[Stored data entries]
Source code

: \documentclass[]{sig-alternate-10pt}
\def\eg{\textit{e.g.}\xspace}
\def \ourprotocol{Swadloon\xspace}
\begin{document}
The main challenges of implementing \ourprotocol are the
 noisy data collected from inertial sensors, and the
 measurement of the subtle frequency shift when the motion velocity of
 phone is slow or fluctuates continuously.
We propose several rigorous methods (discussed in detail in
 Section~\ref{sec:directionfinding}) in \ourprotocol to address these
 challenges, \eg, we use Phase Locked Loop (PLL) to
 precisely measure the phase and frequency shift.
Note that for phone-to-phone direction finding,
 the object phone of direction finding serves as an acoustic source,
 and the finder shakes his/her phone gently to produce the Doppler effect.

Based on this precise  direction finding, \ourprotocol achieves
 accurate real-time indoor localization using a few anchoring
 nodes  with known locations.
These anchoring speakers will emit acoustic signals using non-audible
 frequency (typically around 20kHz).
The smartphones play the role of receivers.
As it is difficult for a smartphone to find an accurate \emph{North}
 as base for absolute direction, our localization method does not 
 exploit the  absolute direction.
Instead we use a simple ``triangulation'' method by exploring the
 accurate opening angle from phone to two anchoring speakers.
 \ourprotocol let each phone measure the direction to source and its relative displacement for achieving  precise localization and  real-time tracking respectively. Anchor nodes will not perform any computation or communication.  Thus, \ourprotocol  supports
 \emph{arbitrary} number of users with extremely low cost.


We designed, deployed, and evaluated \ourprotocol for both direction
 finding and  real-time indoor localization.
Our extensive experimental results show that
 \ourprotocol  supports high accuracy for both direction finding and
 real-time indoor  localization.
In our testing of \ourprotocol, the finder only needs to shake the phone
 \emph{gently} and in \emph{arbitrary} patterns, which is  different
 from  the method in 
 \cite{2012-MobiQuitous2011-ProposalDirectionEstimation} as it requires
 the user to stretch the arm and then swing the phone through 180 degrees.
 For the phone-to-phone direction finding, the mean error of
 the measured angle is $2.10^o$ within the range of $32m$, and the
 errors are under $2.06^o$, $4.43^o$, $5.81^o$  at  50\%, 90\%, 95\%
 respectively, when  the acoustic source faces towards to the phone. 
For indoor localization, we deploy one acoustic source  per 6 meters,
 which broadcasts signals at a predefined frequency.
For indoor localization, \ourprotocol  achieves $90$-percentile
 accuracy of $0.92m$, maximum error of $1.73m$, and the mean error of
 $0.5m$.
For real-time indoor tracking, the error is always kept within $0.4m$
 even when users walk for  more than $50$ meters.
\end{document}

What the exercise asks: All lines of the records containing "shift" should be shown.

Answer section:
 measurement of the subtle frequency shift when the motion velocity of
 precisely measure the phase and frequency shift.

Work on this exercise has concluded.